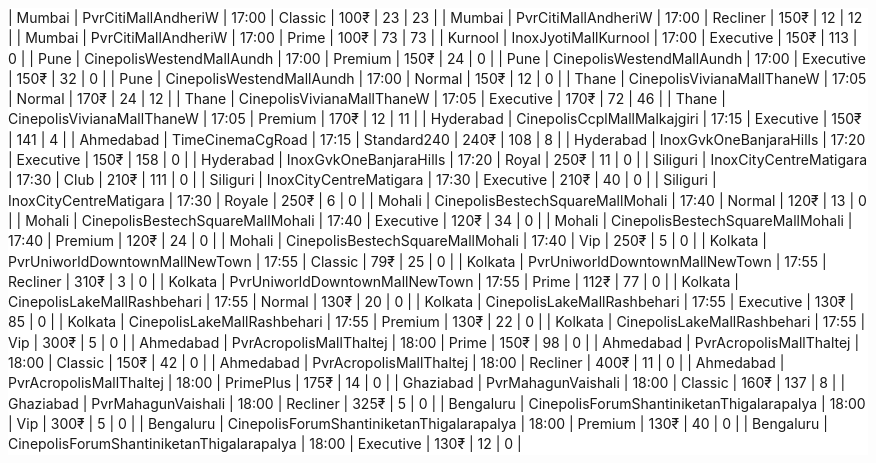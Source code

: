 | Mumbai     | PvrCitiMallAndheriW                         | 17:00 | Classic          |   100₹ |       23 |     23 |
| Mumbai     | PvrCitiMallAndheriW                         | 17:00 | Recliner         |   150₹ |       12 |     12 |
| Mumbai     | PvrCitiMallAndheriW                         | 17:00 | Prime            |   100₹ |       73 |     73 |
| Kurnool    | InoxJyotiMallKurnool                        | 17:00 | Executive        |   150₹ |      113 |      0 |
| Pune       | CinepolisWestendMallAundh                   | 17:00 | Premium          |   150₹ |       24 |      0 |
| Pune       | CinepolisWestendMallAundh                   | 17:00 | Executive        |   150₹ |       32 |      0 |
| Pune       | CinepolisWestendMallAundh                   | 17:00 | Normal           |   150₹ |       12 |      0 |
| Thane      | CinepolisVivianaMallThaneW                  | 17:05 | Normal           |   170₹ |       24 |     12 |
| Thane      | CinepolisVivianaMallThaneW                  | 17:05 | Executive        |   170₹ |       72 |     46 |
| Thane      | CinepolisVivianaMallThaneW                  | 17:05 | Premium          |   170₹ |       12 |     11 |
| Hyderabad  | CinepolisCcplMallMalkajgiri                 | 17:15 | Executive        |   150₹ |      141 |      4 |
| Ahmedabad  | TimeCinemaCgRoad                            | 17:15 | Standard240      |   240₹ |      108 |      8 |
| Hyderabad  | InoxGvkOneBanjaraHills                      | 17:20 | Executive        |   150₹ |      158 |      0 |
| Hyderabad  | InoxGvkOneBanjaraHills                      | 17:20 | Royal            |   250₹ |       11 |      0 |
| Siliguri   | InoxCityCentreMatigara                      | 17:30 | Club             |   210₹ |      111 |      0 |
| Siliguri   | InoxCityCentreMatigara                      | 17:30 | Executive        |   210₹ |       40 |      0 |
| Siliguri   | InoxCityCentreMatigara                      | 17:30 | Royale           |   250₹ |        6 |      0 |
| Mohali     | CinepolisBestechSquareMallMohali            | 17:40 | Normal           |   120₹ |       13 |      0 |
| Mohali     | CinepolisBestechSquareMallMohali            | 17:40 | Executive        |   120₹ |       34 |      0 |
| Mohali     | CinepolisBestechSquareMallMohali            | 17:40 | Premium          |   120₹ |       24 |      0 |
| Mohali     | CinepolisBestechSquareMallMohali            | 17:40 | Vip              |   250₹ |        5 |      0 |
| Kolkata    | PvrUniworldDowntownMallNewTown              | 17:55 | Classic          |    79₹ |       25 |      0 |
| Kolkata    | PvrUniworldDowntownMallNewTown              | 17:55 | Recliner         |   310₹ |        3 |      0 |
| Kolkata    | PvrUniworldDowntownMallNewTown              | 17:55 | Prime            |   112₹ |       77 |      0 |
| Kolkata    | CinepolisLakeMallRashbehari                 | 17:55 | Normal           |   130₹ |       20 |      0 |
| Kolkata    | CinepolisLakeMallRashbehari                 | 17:55 | Executive        |   130₹ |       85 |      0 |
| Kolkata    | CinepolisLakeMallRashbehari                 | 17:55 | Premium          |   130₹ |       22 |      0 |
| Kolkata    | CinepolisLakeMallRashbehari                 | 17:55 | Vip              |   300₹ |        5 |      0 |
| Ahmedabad  | PvrAcropolisMallThaltej                     | 18:00 | Prime            |   150₹ |       98 |      0 |
| Ahmedabad  | PvrAcropolisMallThaltej                     | 18:00 | Classic          |   150₹ |       42 |      0 |
| Ahmedabad  | PvrAcropolisMallThaltej                     | 18:00 | Recliner         |   400₹ |       11 |      0 |
| Ahmedabad  | PvrAcropolisMallThaltej                     | 18:00 | PrimePlus        |   175₹ |       14 |      0 |
| Ghaziabad  | PvrMahagunVaishali                          | 18:00 | Classic          |   160₹ |      137 |      8 |
| Ghaziabad  | PvrMahagunVaishali                          | 18:00 | Recliner         |   325₹ |        5 |      0 |
| Bengaluru  | CinepolisForumShantiniketanThigalarapalya   | 18:00 | Vip              |   300₹ |        5 |      0 |
| Bengaluru  | CinepolisForumShantiniketanThigalarapalya   | 18:00 | Premium          |   130₹ |       40 |      0 |
| Bengaluru  | CinepolisForumShantiniketanThigalarapalya   | 18:00 | Executive        |   130₹ |       12 |      0 |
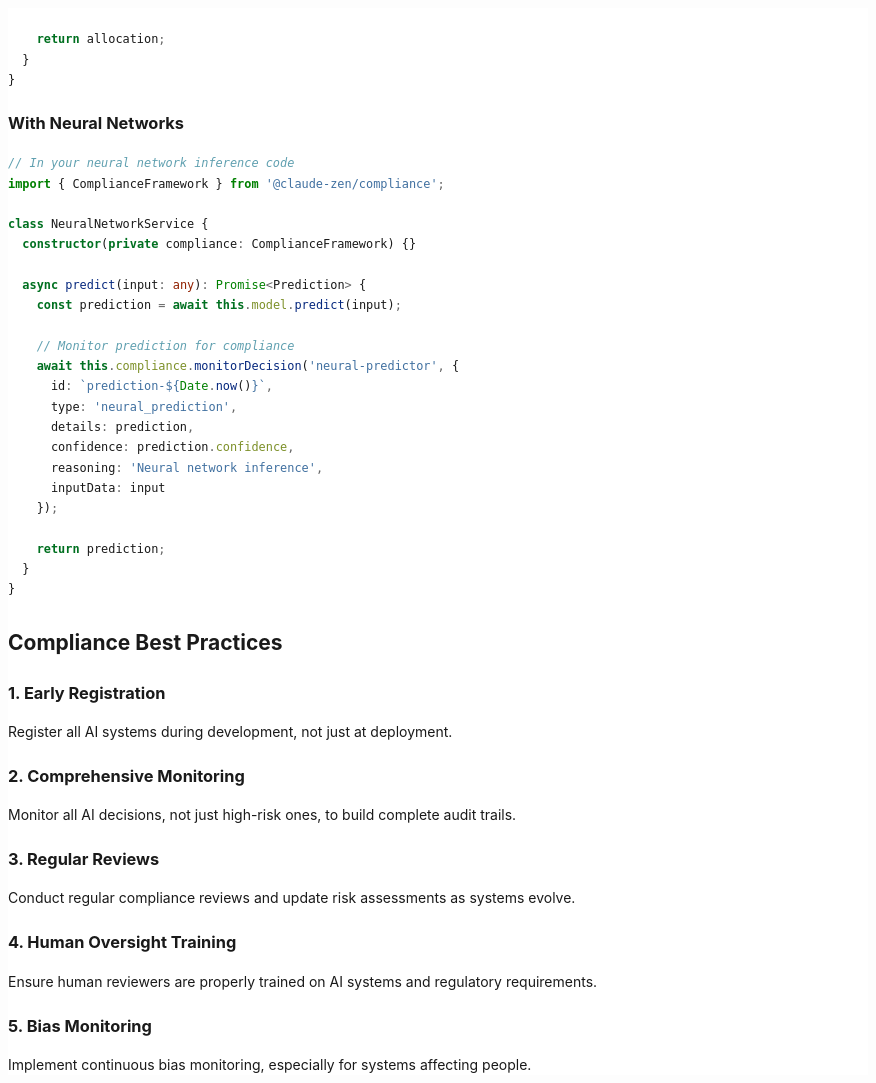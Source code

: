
 ```typescript

    return allocation;
  }
}
```

### With Neural Networks

```typescript
// In your neural network inference code
import { ComplianceFramework } from '@claude-zen/compliance';

class NeuralNetworkService {
  constructor(private compliance: ComplianceFramework) {}

  async predict(input: any): Promise<Prediction> {
    const prediction = await this.model.predict(input);
    
    // Monitor prediction for compliance
    await this.compliance.monitorDecision('neural-predictor', {
      id: `prediction-${Date.now()}`,
      type: 'neural_prediction',
      details: prediction,
      confidence: prediction.confidence,
      reasoning: 'Neural network inference',
      inputData: input
    });

    return prediction;
  }
}
```

## Compliance Best Practices

### 1. Early Registration
Register all AI systems during development, not just at deployment.

### 2. Comprehensive Monitoring
Monitor all AI decisions, not just high-risk ones, to build complete audit trails.

### 3. Regular Reviews
Conduct regular compliance reviews and update risk assessments as systems evolve.

### 4. Human Oversight Training
Ensure human reviewers are properly trained on AI systems and regulatory requirements.

### 5. Bias Monitoring
Implement continuous bias monitoring, especially for systems affecting people.
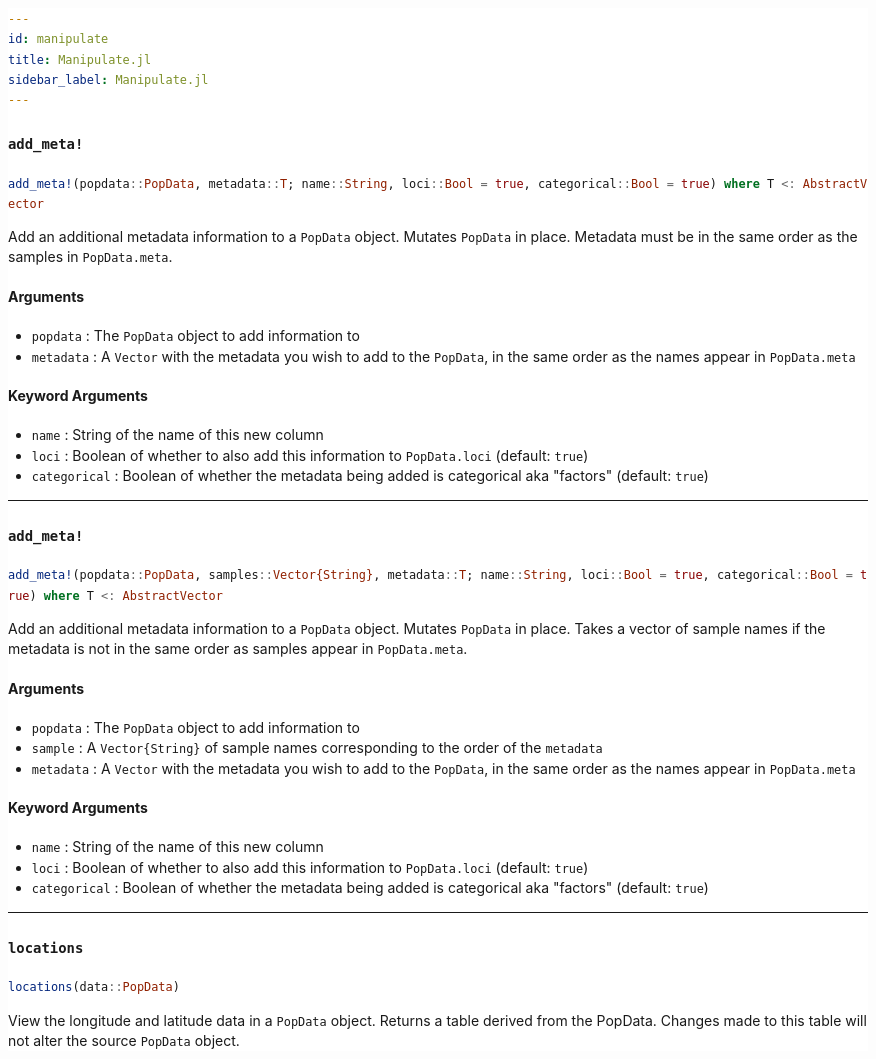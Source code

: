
 ```yaml
---
id: manipulate
title: Manipulate.jl
sidebar_label: Manipulate.jl
---
```


### `add_meta!`

```julia
add_meta!(popdata::PopData, metadata::T; name::String, loci::Bool = true, categorical::Bool = true) where T <: AbstractVector
```
Add an additional metadata information to a `PopData` object. Mutates `PopData` in place. Metadata 
must be in the same order as the samples in `PopData.meta`.

#### Arguments
- `popdata` : The `PopData` object to add information to
- `metadata` : A `Vector` with the metadata you wish to add to the `PopData`, in the same order as the names appear in `PopData.meta`

#### Keyword Arguments
- `name` : String of the name of this new column
- `loci` : Boolean of whether to also add this information to `PopData.loci` (default: `true`)
- `categorical` : Boolean of whether the metadata being added is categorical aka "factors" (default: `true`)

----

### `add_meta!`
```julia
add_meta!(popdata::PopData, samples::Vector{String}, metadata::T; name::String, loci::Bool = true, categorical::Bool = true) where T <: AbstractVector
```
Add an additional metadata information to a `PopData` object. Mutates `PopData` in place. Takes a vector of
sample names if the metadata is not in the same order as samples appear in `PopData.meta`.

#### Arguments
- `popdata` : The `PopData` object to add information to
- `sample` : A `Vector{String}` of sample names corresponding to the order of the `metadata` 
- `metadata` : A `Vector` with the metadata you wish to add to the `PopData`, in the same order as the names appear in `PopData.meta`

#### Keyword Arguments
- `name` : String of the name of this new column
- `loci` : Boolean of whether to also add this information to `PopData.loci` (default: `true`)
- `categorical` : Boolean of whether the metadata being added is categorical aka "factors" (default: `true`)

----
### `locations`
```julia
locations(data::PopData)
```
View the longitude and latitude data in a `PopData` object. Returns a table derived from the PopData. Changes made to this table will not alter the source `PopData` object.

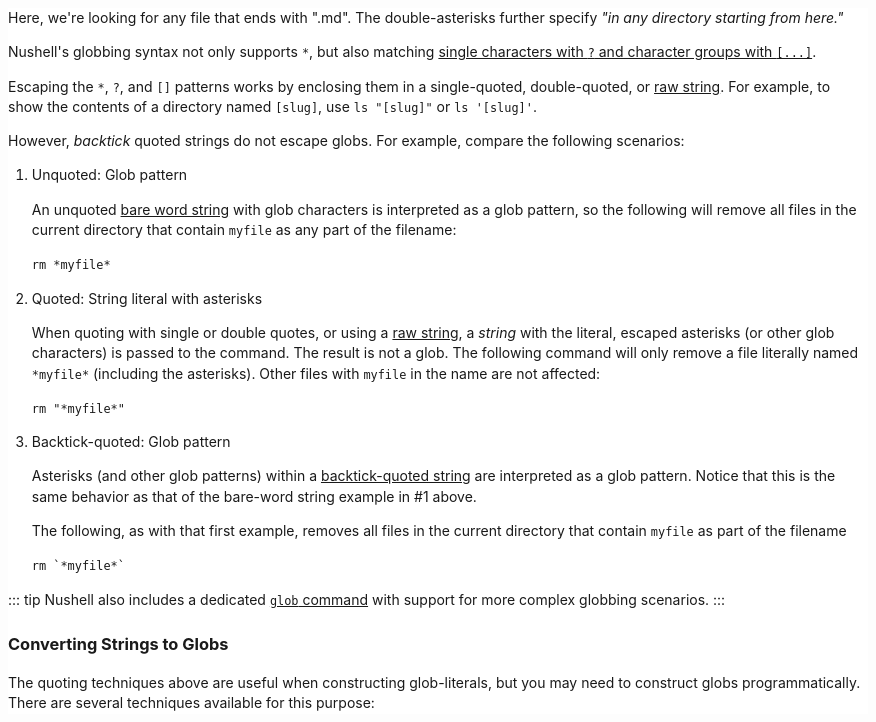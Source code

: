 Here, we're looking for any file that ends with ".md". The double-asterisks further specify _"in any directory starting from here."_

Nushell's globbing syntax not only supports `*`, but also matching [single characters with `?` and character groups with `[...]`](https://docs.rs/nu-glob/latest/nu_glob/struct.Pattern.html).

Escaping the `*`, `?`, and `[]` patterns works by enclosing them in a single-quoted, double-quoted, or
[raw string](working_with_strings.md#raw-strings). For example, to show the contents of a directory named
`[slug]`, use `ls "[slug]"` or `ls '[slug]'`.

However, _backtick_ quoted strings do not escape globs. For example, compare the following scenarios:

1. Unquoted: Glob pattern

   An unquoted [bare word string](working_with_strings.html#bare-word-strings) with glob characters is interpreted as a glob pattern, so the following will remove all files in the current directory that contain
   `myfile` as any part of the filename:

   ```nu
   rm *myfile*
   ```

2. Quoted: String literal with asterisks

   When quoting with single or double quotes, or using a [raw string](working_with_strings.html#raw-strings), a _string_ with the literal, escaped asterisks (or other glob characters) is passed to the command. The result is not a glob. The following command will only remove a file literally named `*myfile*` (including the asterisks). Other files with `myfile` in the name are not affected:

   ```nu
   rm "*myfile*"
   ```

3. Backtick-quoted: Glob pattern

   Asterisks (and other glob patterns) within a [backtick-quoted string](working_with_strings.html#backtick-quoted-strings) are interpreted as a glob pattern. Notice that this is the same behavior as that of the bare-word string example in #1 above.

   The following, as with that first example, removes all files in the current directory that contain `myfile` as part of the filename

   ```nu
   rm `*myfile*`
   ```

::: tip
Nushell also includes a dedicated [`glob` command](https://www.nushell.sh/commands/docs/glob.html) with support for more complex globbing scenarios.
:::

### Converting Strings to Globs

The quoting techniques above are useful when constructing glob-literals, but you may need to construct globs programmatically. There are several techniques available for this purpose:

**Task to carry out:** Look above for the line with "### 2. Comprehensive Monitoring" and the line with "### 5. Bias Monitoring". Write out those two lines and all the lines between them, exactly, and no others.

**Your response:**
### 2. Comprehensive Monitoring
Monitor all AI decisions, not just high-risk ones, to build complete audit trails.

### 3. Regular Reviews
Conduct regular compliance reviews and update risk assessments as systems evolve.

### 4. Human Oversight Training
Ensure human reviewers are properly trained on AI systems and regulatory requirements.

### 5. Bias Monitoring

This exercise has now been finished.